The rumen is a large pregastric fermentation compartment (foregut) which maintains a diverse but concentrated population of anaerobic bacteria, protozoa and fungi that are responsible for a variety of degradative and fermentative reactions. During this process, biodegradable organic matter, mainly plant cell wall polymers, are converted into volatile fatty acids and microbial biomass which supply energy and protein to the host (ruminant) animal. An important reason for the evolution of foregut fermentation is detoxification of phytotoxins (of plant origin) and mycotoxins (of fungal origin). The concept of interspecies hydrogen transfer in which the mutually beneficial unidirectional transfer of hydrogen from a hydrogen‐producing to a hydrogen‐utilising bacteria in a coupled reaction that maintains low partial pressures makes the transfer process thermodynamically feasible is important in ruminal methanogenesis. Currently, modern ‘Omics’ technologies are being applied to the study of rumen microbial ecology, genomics, (meta)genomics and (meta)transcriptomics.
Key Concepts
The ruminant is a specialised model of foregut fermentation. The most obvious feature of ruminants is rumination that enables reduction in particle size and exposure of maximal surface area to microbial attack in the large foregut fermentation tank called the rumen.
In the rumen, biodegradable organic matter, mainly plant cell wall polymers, are converted into volatile fatty acids and microbial biomass which supply energy and protein to the host (ruminant) animal.
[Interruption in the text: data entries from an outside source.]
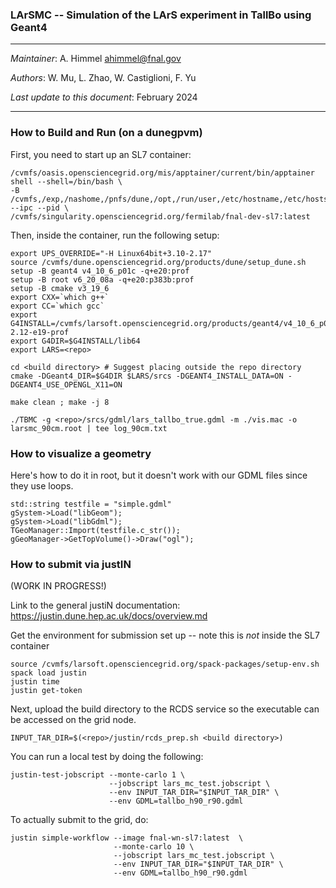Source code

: ### LArSMC -- Simulation of the LArS experiment in TallBo using Geant4

----------------------------------------------------------------------

  *Maintainer*:               A. Himmel  <ahimmel@fnal.gov>
  
  *Authors*:                  W. Mu, L. Zhao, W. Castiglioni, F. Yu
  
  *Last update to this document*:  February 2024

----------------------------------------------------------------------



### How to Build and Run (on a dunegpvm)

First, you need to start up an SL7 container:
```
/cvmfs/oasis.opensciencegrid.org/mis/apptainer/current/bin/apptainer shell --shell=/bin/bash \
-B /cvmfs,/exp,/nashome,/pnfs/dune,/opt,/run/user,/etc/hostname,/etc/hosts,/etc/krb5.conf --ipc --pid \
/cvmfs/singularity.opensciencegrid.org/fermilab/fnal-dev-sl7:latest
```

Then, inside the container, run the following setup:
```
export UPS_OVERRIDE="-H Linux64bit+3.10-2.17"
source /cvmfs/dune.opensciencegrid.org/products/dune/setup_dune.sh
setup -B geant4 v4_10_6_p01c -q+e20:prof
setup -B root v6_20_08a -q+e20:p383b:prof
setup -B cmake v3_19_6
export CXX=`which g++`
export CC=`which gcc`
export G4INSTALL=/cvmfs/larsoft.opensciencegrid.org/products/geant4/v4_10_6_p01/Linux64bit+2.6-2.12-e19-prof
export G4DIR=$G4INSTALL/lib64
export LARS=<repo>

cd <build directory> # Suggest placing outside the repo directory
cmake -DGeant4_DIR=$G4DIR $LARS/srcs -DGEANT4_INSTALL_DATA=ON -DGEANT4_USE_OPENGL_X11=ON
 
make clean ; make -j 8
 
./TBMC -g <repo>/srcs/gdml/lars_tallbo_true.gdml -m ./vis.mac -o larsmc_90cm.root | tee log_90cm.txt
```

### How to visualize a geometry

Here's how to do it in root, but it doesn't work with our GDML files since they use loops.
```
std::string testfile = "simple.gdml"
gSystem->Load("libGeom");
gSystem->Load("libGdml");
TGeoManager::Import(testfile.c_str());
gGeoManager->GetTopVolume()->Draw("ogl");
```

### How to submit via justIN

(WORK IN PROGRESS!)

Link to the general justiN documentation: https://justin.dune.hep.ac.uk/docs/overview.md

Get the environment for submission set up -- note this is _not_ inside the SL7 container
```
source /cvmfs/larsoft.opensciencegrid.org/spack-packages/setup-env.sh
spack load justin
justin time
justin get-token
```

Next, upload the build directory to the RCDS service so the executable can be accessed on the grid node.

```
INPUT_TAR_DIR=$(<repo>/justin/rcds_prep.sh <build directory>)
```

You can run a local test by doing the following:
```
justin-test-jobscript --monte-carlo 1 \
                      --jobscript lars_mc_test.jobscript \
                      --env INPUT_TAR_DIR="$INPUT_TAR_DIR" \
                      --env GDML=tallbo_h90_r90.gdml
```


To actually submit to the grid, do:
```
justin simple-workflow --image fnal-wn-sl7:latest  \
                       --monte-carlo 10 \
                       --jobscript lars_mc_test.jobscript \
                       --env INPUT_TAR_DIR="$INPUT_TAR_DIR" \
                       --env GDML=tallbo_h90_r90.gdml
```
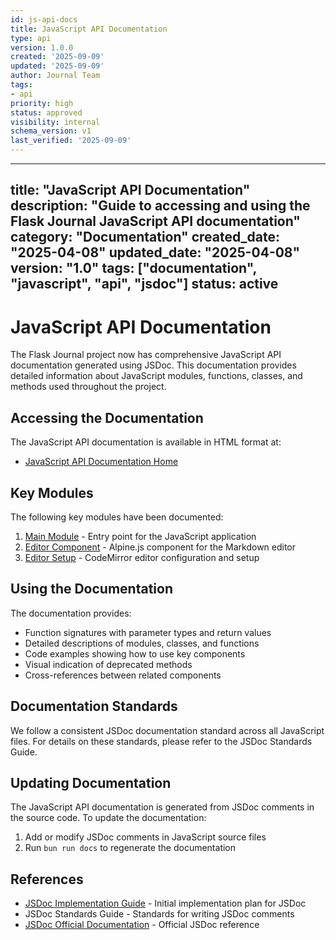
 ```yaml
---
id: js-api-docs
title: JavaScript API Documentation
type: api
version: 1.0.0
created: '2025-09-09'
updated: '2025-09-09'
author: Journal Team
tags:
- api
priority: high
status: approved
visibility: internal
schema_version: v1
last_verified: '2025-09-09'
---
```


***

title: "JavaScript API Documentation"
description: "Guide to accessing and using the Flask Journal JavaScript API documentation"
category: "Documentation"
created\_date: "2025-04-08"
updated\_date: "2025-04-08"
version: "1.0"
tags: \["documentation", "javascript", "api", "jsdoc"]
status: active
--------------

# JavaScript API Documentation

The Flask Journal project now has comprehensive JavaScript API documentation generated using JSDoc. This documentation provides detailed information about JavaScript modules, functions, classes, and methods used throughout the project.

## Accessing the Documentation

The JavaScript API documentation is available in HTML format at:

- [JavaScript API Documentation Home](../js-api/index.html)

## Key Modules

The following key modules have been documented:

1. [Main Module](../js-api/module-main.html) - Entry point for the JavaScript application
2. [Editor Component](../js-api/module-editor_alpine-component.html) - Alpine.js component for the Markdown editor
3. [Editor Setup](../js-api/module-editor_setup.html) - CodeMirror editor configuration and setup

## Using the Documentation

The documentation provides:

- Function signatures with parameter types and return values
- Detailed descriptions of modules, classes, and functions
- Code examples showing how to use key components
- Visual indication of deprecated methods
- Cross-references between related components

## Documentation Standards

We follow a consistent JSDoc documentation standard across all JavaScript files. For details on these standards, please refer to the JSDoc Standards Guide.

## Updating Documentation

The JavaScript API documentation is generated from JSDoc comments in the source code. To update the documentation:

1. Add or modify JSDoc comments in JavaScript source files
2. Run `bun run docs` to regenerate the documentation

## References

- [JSDoc Implementation Guide](../initial-planning/JSDoc-implementation.md) - Initial implementation plan for JSDoc
- JSDoc Standards Guide - Standards for writing JSDoc comments
- [JSDoc Official Documentation](https://jsdoc.app/) - Official JSDoc reference

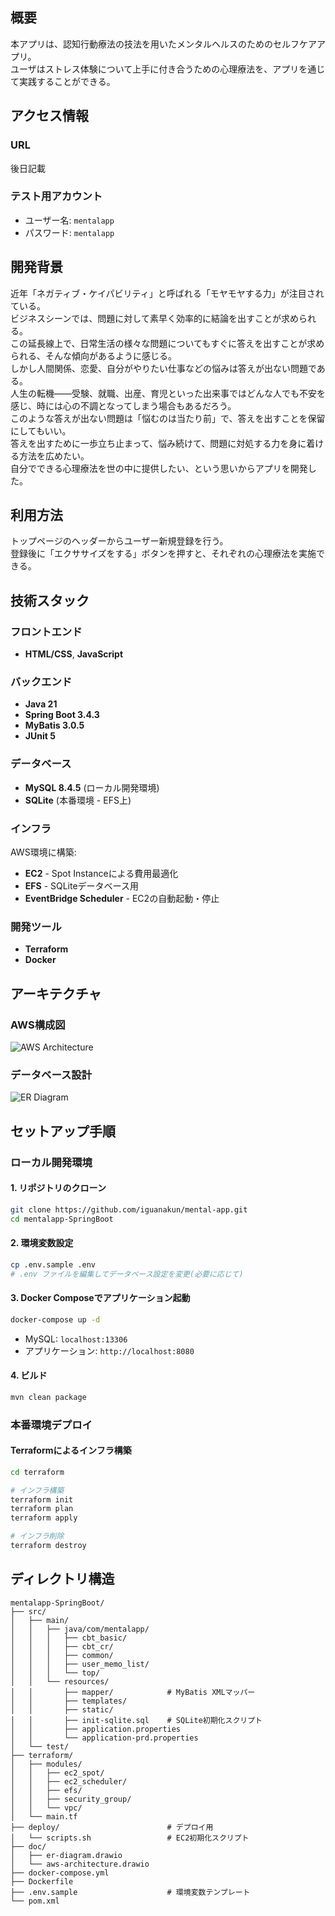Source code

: ## 概要

本アプリは、認知行動療法の技法を用いたメンタルヘルスのためのセルフケアアプリ。  
ユーザはストレス体験について上手に付き合うための心理療法を、アプリを通じて実践することができる。

## アクセス情報

### URL

後日記載

### テスト用アカウント

- ユーザー名: `mentalapp`
- パスワード: `mentalapp`

## 開発背景

近年「ネガティブ・ケイパビリティ」と呼ばれる「モヤモヤする力」が注目されている。  
ビジネスシーンでは、問題に対して素早く効率的に結論を出すことが求められる。  
この延長線上で、日常生活の様々な問題についてもすぐに答えを出すことが求められる、そんな傾向があるように感じる。  
しかし人間関係、恋愛、自分がやりたい仕事などの悩みは答えが出ない問題である。  
人生の転機――受験、就職、出産、育児といった出来事ではどんな人でも不安を感じ、時には心の不調となってしまう場合もあるだろう。  
このような答えが出ない問題は「悩むのは当たり前」で、答えを出すことを保留にしてもいい。  
答えを出すために一歩立ち止まって、悩み続けて、問題に対処する力を身に着ける方法を広めたい。  
自分でできる心理療法を世の中に提供したい、という思いからアプリを開発した。

## 利用方法

トップページのヘッダーからユーザー新規登録を行う。  
登録後に「エクササイズをする」ボタンを押すと、それぞれの心理療法を実施できる。

## 技術スタック

### フロントエンド

- **HTML/CSS**, **JavaScript**

### バックエンド

- **Java 21**
- **Spring Boot 3.4.3**
- **MyBatis 3.0.5**
- **JUnit 5**

### データベース

- **MySQL 8.4.5** (ローカル開発環境)
- **SQLite** (本番環境 - EFS上)

### インフラ

AWS環境に構築:

- **EC2** - Spot Instanceによる費用最適化
- **EFS** - SQLiteデータベース用
- **EventBridge Scheduler** - EC2の自動起動・停止

### 開発ツール

- **Terraform**
- **Docker**

## アーキテクチャ

### AWS構成図

![AWS Architecture](doc/aws-architecture.drawio)

### データベース設計

![ER Diagram](doc/er-diagram.drawio)

## セットアップ手順

### ローカル開発環境

#### 1. リポジトリのクローン

```bash
git clone https://github.com/iguanakun/mental-app.git
cd mentalapp-SpringBoot
```

#### 2. 環境変数設定

```bash
cp .env.sample .env
# .env ファイルを編集してデータベース設定を変更(必要に応じて)
```

#### 3. Docker Composeでアプリケーション起動

```bash
docker-compose up -d
```

- MySQL: `localhost:13306`
- アプリケーション: `http://localhost:8080`

#### 4. ビルド

```bash
mvn clean package
```

### 本番環境デプロイ

#### Terraformによるインフラ構築

```bash
cd terraform

# インフラ構築
terraform init
terraform plan
terraform apply

# インフラ削除
terraform destroy
```

## ディレクトリ構造

```
mentalapp-SpringBoot/
├── src/
│   ├── main/
│   │   ├── java/com/mentalapp/
│   │   │   ├── cbt_basic/         
│   │   │   ├── cbt_cr/           
│   │   │   ├── common/            
│   │   │   ├── user_memo_list/    
│   │   │   └── top/               
│   │   └── resources/
│   │       ├── mapper/            # MyBatis XMLマッパー
│   │       ├── templates/         
│   │       ├── static/            
│   │       ├── init-sqlite.sql    # SQLite初期化スクリプト
│   │       ├── application.properties
│   │       └── application-prd.properties
│   └── test/                      
├── terraform/                     
│   ├── modules/
│   │   ├── ec2_spot/             
│   │   ├── ec2_scheduler/         
│   │   ├── efs/                   
│   │   ├── security_group/        
│   │   └── vpc/                   
│   └── main.tf
├── deploy/                        # デプロイ用
│   └── scripts.sh                 # EC2初期化スクリプト
├── doc/                           
│   ├── er-diagram.drawio          
│   └── aws-architecture.drawio    
├── docker-compose.yml             
├── Dockerfile                     
├── .env.sample                    # 環境変数テンプレート
└── pom.xml                        
```
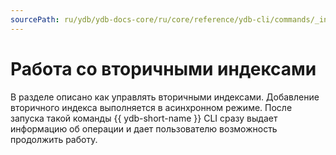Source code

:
 ```yaml
---
sourcePath: ru/ydb/ydb-docs-core/ru/core/reference/ydb-cli/commands/_includes/operations-index/intro.md
---
```

# Работа со вторичными индексами

В разделе описано как управлять вторичными индексами. Добавление вторичного индекса выполняется в асинхронном режиме. После запуска такой команды {{ ydb-short-name }} CLI сразу выдает информацию об операции и дает пользователю возможность продолжить работу.
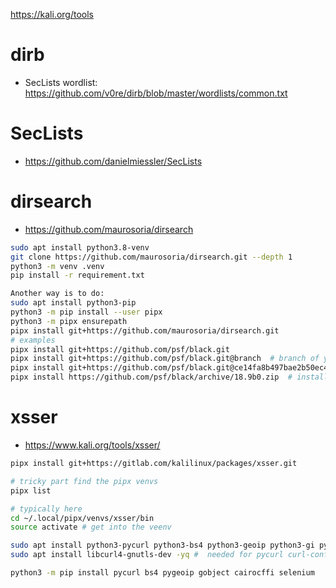 https://kali.org/tools

# dirb 
- SecLists
wordlist: https://github.com/v0re/dirb/blob/master/wordlists/common.txt

# SecLists 
- https://github.com/danielmiessler/SecLists

# dirsearch 
- https://github.com/maurosoria/dirsearch

```bash
sudo apt install python3.8-venv
git clone https://github.com/maurosoria/dirsearch.git --depth 1
python3 -m venv .venv
pip install -r requirement.txt

Another way is to do:
sudo apt install python3-pip
python3 -m pip install --user pipx
python3 -m pipx ensurepath
pipx install git+https://github.com/maurosoria/dirsearch.git
# examples
pipx install git+https://github.com/psf/black.git
pipx install git+https://github.com/psf/black.git@branch  # branch of your choice
pipx install git+https://github.com/psf/black.git@ce14fa8b497bae2b50ec48b3bd7022573a59cdb1  # git hash
pipx install https://github.com/psf/black/archive/18.9b0.zip  # install a release
```

# xsser 
- https://www.kali.org/tools/xsser/

```bash
pipx install git+https://gitlab.com/kalilinux/packages/xsser.git

# tricky part find the pipx venvs
pipx list

# typically here
cd ~/.local/pipx/venvs/xsser/bin
source activate # get into the veenv

sudo apt install python3-pycurl python3-bs4 python3-geoip python3-gi python3-cairocffi python3-selenium firefoxdriver -yq # selenium driver for firewfox
sudo apt install libcurl4-gnutls-dev -yq #  needed for pycurl curl-config

python3 -m pip install pycurl bs4 pygeoip gobject cairocffi selenium

```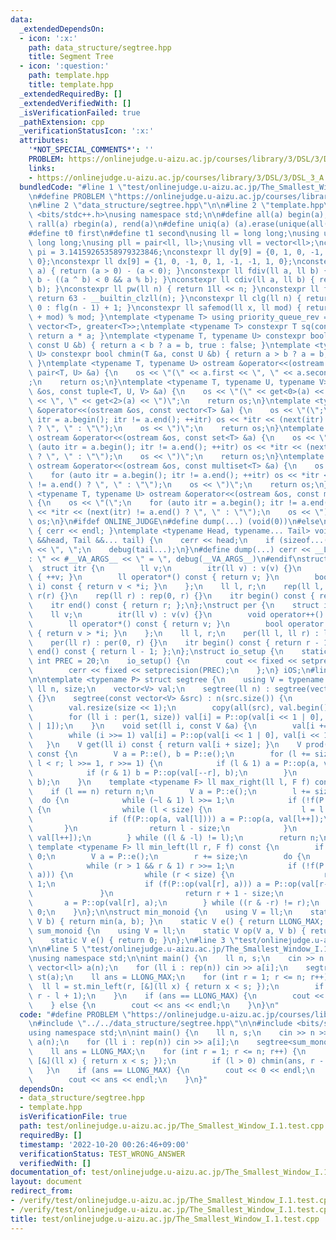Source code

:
 ```yaml
---
data:
  _extendedDependsOn:
  - icon: ':x:'
    path: data_structure/segtree.hpp
    title: Segment Tree
  - icon: ':question:'
    path: template.hpp
    title: template.hpp
  _extendedRequiredBy: []
  _extendedVerifiedWith: []
  _isVerificationFailed: true
  _pathExtension: cpp
  _verificationStatusIcon: ':x:'
  attributes:
    '*NOT_SPECIAL_COMMENTS*': ''
    PROBLEM: https://onlinejudge.u-aizu.ac.jp/courses/library/3/DSL/3/DSL_3_A
    links:
    - https://onlinejudge.u-aizu.ac.jp/courses/library/3/DSL/3/DSL_3_A
  bundledCode: "#line 1 \"test/onlinejudge.u-aizu.ac.jp/The_Smallest_Window_I.1.test.cpp\"\
    \n#define PROBLEM \"https://onlinejudge.u-aizu.ac.jp/courses/library/3/DSL/3/DSL_3_A\"\
    \n#line 2 \"data_structure/segtree.hpp\"\n\n#line 2 \"template.hpp\"\n\n#include\
    \ <bits/stdc++.h>\nusing namespace std;\n\n#define all(a) begin(a), end(a)\n#define\
    \ rall(a) rbegin(a), rend(a)\n#define uniq(a) (a).erase(unique(all(a)), (a).end())\n\
    #define t0 first\n#define t1 second\nusing ll = long long;\nusing ull = unsigned\
    \ long long;\nusing pll = pair<ll, ll>;\nusing vll = vector<ll>;\nconstexpr double\
    \ pi = 3.14159265358979323846;\nconstexpr ll dy[9] = {0, 1, 0, -1, 1, 1, -1, -1,\
    \ 0};\nconstexpr ll dx[9] = {1, 0, -1, 0, 1, -1, -1, 1, 0};\nconstexpr ll sign(ll\
    \ a) { return (a > 0) - (a < 0); }\nconstexpr ll fdiv(ll a, ll b) { return a /\
    \ b - ((a ^ b) < 0 && a % b); }\nconstexpr ll cdiv(ll a, ll b) { return -fdiv(-a,\
    \ b); }\nconstexpr ll pw(ll n) { return 1ll << n; }\nconstexpr ll flg(ll n) {\
    \ return 63 - __builtin_clzll(n); }\nconstexpr ll clg(ll n) { return n == 1 ?\
    \ 0 : flg(n - 1) + 1; }\nconstexpr ll safemod(ll x, ll mod) { return (x % mod\
    \ + mod) % mod; }\ntemplate <typename T> using priority_queue_rev = priority_queue<T,\
    \ vector<T>, greater<T>>;\ntemplate <typename T> constexpr T sq(const T &a) {\
    \ return a * a; }\ntemplate <typename T, typename U> constexpr bool chmax(T &a,\
    \ const U &b) { return a < b ? a = b, true : false; }\ntemplate <typename T, typename\
    \ U> constexpr bool chmin(T &a, const U &b) { return a > b ? a = b, true : false;\
    \ }\ntemplate <typename T, typename U> ostream &operator<<(ostream &os, const\
    \ pair<T, U> &a) {\n    os << \"(\" << a.first << \", \" << a.second << \")\"\
    ;\n    return os;\n}\ntemplate <typename T, typename U, typename V> ostream &operator<<(ostream\
    \ &os, const tuple<T, U, V> &a) {\n    os << \"(\" << get<0>(a) << \", \" << get<1>(a)\
    \ << \", \" << get<2>(a) << \")\";\n    return os;\n}\ntemplate <typename T> ostream\
    \ &operator<<(ostream &os, const vector<T> &a) {\n    os << \"(\";\n    for (auto\
    \ itr = a.begin(); itr != a.end(); ++itr) os << *itr << (next(itr) != a.end()\
    \ ? \", \" : \"\");\n    os << \")\";\n    return os;\n}\ntemplate <typename T>\
    \ ostream &operator<<(ostream &os, const set<T> &a) {\n    os << \"(\";\n    for\
    \ (auto itr = a.begin(); itr != a.end(); ++itr) os << *itr << (next(itr) != a.end()\
    \ ? \", \" : \"\");\n    os << \")\";\n    return os;\n}\ntemplate <typename T>\
    \ ostream &operator<<(ostream &os, const multiset<T> &a) {\n    os << \"(\";\n\
    \    for (auto itr = a.begin(); itr != a.end(); ++itr) os << *itr << (next(itr)\
    \ != a.end() ? \", \" : \"\");\n    os << \")\";\n    return os;\n}\ntemplate\
    \ <typename T, typename U> ostream &operator<<(ostream &os, const map<T, U> &a)\
    \ {\n    os << \"(\";\n    for (auto itr = a.begin(); itr != a.end(); ++itr) os\
    \ << *itr << (next(itr) != a.end() ? \", \" : \"\");\n    os << \")\";\n    return\
    \ os;\n}\n#ifdef ONLINE_JUDGE\n#define dump(...) (void(0))\n#else\nvoid debug()\
    \ { cerr << endl; }\ntemplate <typename Head, typename... Tail> void debug(Head\
    \ &&head, Tail &&... tail) {\n    cerr << head;\n    if (sizeof...(Tail)) cerr\
    \ << \", \";\n    debug(tail...);\n}\n#define dump(...) cerr << __LINE__ << \"\
    : \" << #__VA_ARGS__ << \" = \", debug(__VA_ARGS__)\n#endif\nstruct rep {\n  \
    \  struct itr {\n        ll v;\n        itr(ll v) : v(v) {}\n        void operator++()\
    \ { ++v; }\n        ll operator*() const { return v; }\n        bool operator!=(itr\
    \ i) const { return v < *i; }\n    };\n    ll l, r;\n    rep(ll l, ll r) : l(l),\
    \ r(r) {}\n    rep(ll r) : rep(0, r) {}\n    itr begin() const { return l; };\n\
    \    itr end() const { return r; };\n};\nstruct per {\n    struct itr {\n    \
    \    ll v;\n        itr(ll v) : v(v) {}\n        void operator++() { --v; }\n\
    \        ll operator*() const { return v; }\n        bool operator!=(itr i) const\
    \ { return v > *i; }\n    };\n    ll l, r;\n    per(ll l, ll r) : l(l), r(r) {}\n\
    \    per(ll r) : per(0, r) {}\n    itr begin() const { return r - 1; };\n    itr\
    \ end() const { return l - 1; };\n};\nstruct io_setup {\n    static constexpr\
    \ int PREC = 20;\n    io_setup() {\n        cout << fixed << setprecision(PREC);\n\
    \        cerr << fixed << setprecision(PREC);\n    };\n} iOS;\n#line 4 \"data_structure/segtree.hpp\"\
    \n\ntemplate <typename P> struct segtree {\n    using V = typename P::V;\n   \
    \ ll n, size;\n    vector<V> val;\n    segtree(ll n) : segtree(vector(n, P::e()))\
    \ {}\n    segtree(const vector<V> &src) : n(src.size()) {\n        size = pw(clg(n));\n\
    \        val.resize(size << 1);\n        copy(all(src), val.begin() + size);\n\
    \        for (ll i : per(1, size)) val[i] = P::op(val[i << 1 | 0], val[i << 1\
    \ | 1]);\n    }\n    void set(ll i, const V &a) {\n        val[i += size] = a;\n\
    \        while (i >>= 1) val[i] = P::op(val[i << 1 | 0], val[i << 1 | 1]);\n \
    \   }\n    V get(ll i) const { return val[i + size]; }\n    V prod(ll l, ll r)\
    \ const {\n        V a = P::e(), b = P::e();\n        for (l += size, r += size;\
    \ l < r; l >>= 1, r >>= 1) {\n            if (l & 1) a = P::op(a, val[l++]);\n\
    \            if (r & 1) b = P::op(val[--r], b);\n        }\n        return P::op(a,\
    \ b);\n    }\n    template <typename F> ll max_right(ll l, F f) const {\n    \
    \    if (l == n) return n;\n        V a = P::e();\n        l += size;\n      \
    \  do {\n            while (~l & 1) l >>= 1;\n            if (!f(P::op(a, val[l])))\
    \ {\n                while (l < size) {\n                    l = l << 1;\n   \
    \                 if (f(P::op(a, val[l]))) a = P::op(a, val[l++]);\n         \
    \       }\n                return l - size;\n            }\n            a = P::op(a,\
    \ val[l++]);\n        } while ((l & -l) != l);\n        return n;\n    }\n   \
    \ template <typename F> ll min_left(ll r, F f) const {\n        if (r == 0) return\
    \ 0;\n        V a = P::e();\n        r += size;\n        do {\n            r--;\n\
    \            while (r > 1 && r & 1) r >>= 1;\n            if (!f(P::op(val[r],\
    \ a))) {\n                while (r < size) {\n                    r = r << 1 |\
    \ 1;\n                    if (f(P::op(val[r], a))) a = P::op(val[r--], a);\n \
    \               }\n                return r + 1 - size;\n            }\n     \
    \       a = P::op(val[r], a);\n        } while ((r & -r) != r);\n        return\
    \ 0;\n    }\n};\n\nstruct min_monoid {\n    using V = ll;\n    static V op(V a,\
    \ V b) { return min(a, b); }\n    static V e() { return LLONG_MAX; }\n};\n\nstruct\
    \ sum_monoid {\n    using V = ll;\n    static V op(V a, V b) { return a + b; }\n\
    \    static V e() { return 0; }\n};\n#line 3 \"test/onlinejudge.u-aizu.ac.jp/The_Smallest_Window_I.1.test.cpp\"\
    \n\n#line 5 \"test/onlinejudge.u-aizu.ac.jp/The_Smallest_Window_I.1.test.cpp\"\
    \nusing namespace std;\n\nint main() {\n    ll n, s;\n    cin >> n >> s;\n   \
    \ vector<ll> a(n);\n    for (ll i : rep(n)) cin >> a[i];\n    segtree<sum_monoid>\
    \ st(a);\n    ll ans = LLONG_MAX;\n    for (int r = 1; r <= n; r++) {\n      \
    \  ll l = st.min_left(r, [&](ll x) { return x < s; });\n        if (l > 0) chmin(ans,\
    \ r - l + 1);\n    }\n    if (ans == LLONG_MAX) {\n        cout << 0 << endl;\n\
    \    } else {\n        cout << ans << endl;\n    }\n}\n"
  code: "#define PROBLEM \"https://onlinejudge.u-aizu.ac.jp/courses/library/3/DSL/3/DSL_3_A\"\
    \n#include \"../../data_structure/segtree.hpp\"\n\n#include <bits/stdc++.h>\n\
    using namespace std;\n\nint main() {\n    ll n, s;\n    cin >> n >> s;\n    vector<ll>\
    \ a(n);\n    for (ll i : rep(n)) cin >> a[i];\n    segtree<sum_monoid> st(a);\n\
    \    ll ans = LLONG_MAX;\n    for (int r = 1; r <= n; r++) {\n        ll l = st.min_left(r,\
    \ [&](ll x) { return x < s; });\n        if (l > 0) chmin(ans, r - l + 1);\n \
    \   }\n    if (ans == LLONG_MAX) {\n        cout << 0 << endl;\n    } else {\n\
    \        cout << ans << endl;\n    }\n}"
  dependsOn:
  - data_structure/segtree.hpp
  - template.hpp
  isVerificationFile: true
  path: test/onlinejudge.u-aizu.ac.jp/The_Smallest_Window_I.1.test.cpp
  requiredBy: []
  timestamp: '2022-10-20 00:26:46+09:00'
  verificationStatus: TEST_WRONG_ANSWER
  verifiedWith: []
documentation_of: test/onlinejudge.u-aizu.ac.jp/The_Smallest_Window_I.1.test.cpp
layout: document
redirect_from:
- /verify/test/onlinejudge.u-aizu.ac.jp/The_Smallest_Window_I.1.test.cpp
- /verify/test/onlinejudge.u-aizu.ac.jp/The_Smallest_Window_I.1.test.cpp.html
title: test/onlinejudge.u-aizu.ac.jp/The_Smallest_Window_I.1.test.cpp
---
```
The rumen microbial population is characterised by its high population density, wide diversity and complexity of interactions.
The rumen contains representatives of all three domains of life (Bacteria, Archaea and Eukarya). Bacteria are predominant but a variety of ciliate protozoa and anaerobic fungi are widely distributed.
Fermentation of substrates in the rumen yields short‐chain volatile fatty acids (primarily acetic, propionic and butyric acids), carbon dioxide, methane, ammonia and occasionally lactic acid.
Based on cultivation methods, plant cell wall hydrolysis is carried out by specialist bacteria (mainly the genera
Ruminococcus
and
Fibrobacter
), ciliate protozoa and anaerobic fungi. However, cultivation‐independent approaches suggest other groups of uncultivated Firmicutes may also be important in fibre degradation.
Protein is extensively degraded in the rumen and used to resynthesise bacterial protein. Many rumen bacteria preferentially utilise ammonia and 60–80% of bacterial protein is synthesised from this precursor.
Phytotoxins occur widely in many common feeds, including grain, protein supplements and forages. An important reason for the evolution of foregut fermentation is detoxification of phytotoxins and mycotoxins.
In the rumen, methanogenesis from carbon dioxide reduction by hydrogen dominates terminal electron flow. The concept of interspecies hydrogen transfer in which the mutually beneficial unidirectional transfer of hydrogen from a hydrogen‐producing to a hydrogen‐utilising bacteria in a coupled reaction that maintains low partial pressures makes the transfer process thermodynamically feasible.
Methane emissions from enteric fermentation in livestock, mainly ruminants account for the single largest agricultural source of anthropogenic greenhouse gas emissions. These considerations have led to an increase in efforts to identify technologies to mitigate ruminant methane emissions.
The advent of genomics (the mapping and sequencing of genomes and analysis of gene and gene function) has revolutionised the biological sciences. Currently, ‘omics’ technologies are being applied to the study of rumen microbial genomics, (meta)genomics and (meta)transcriptomics.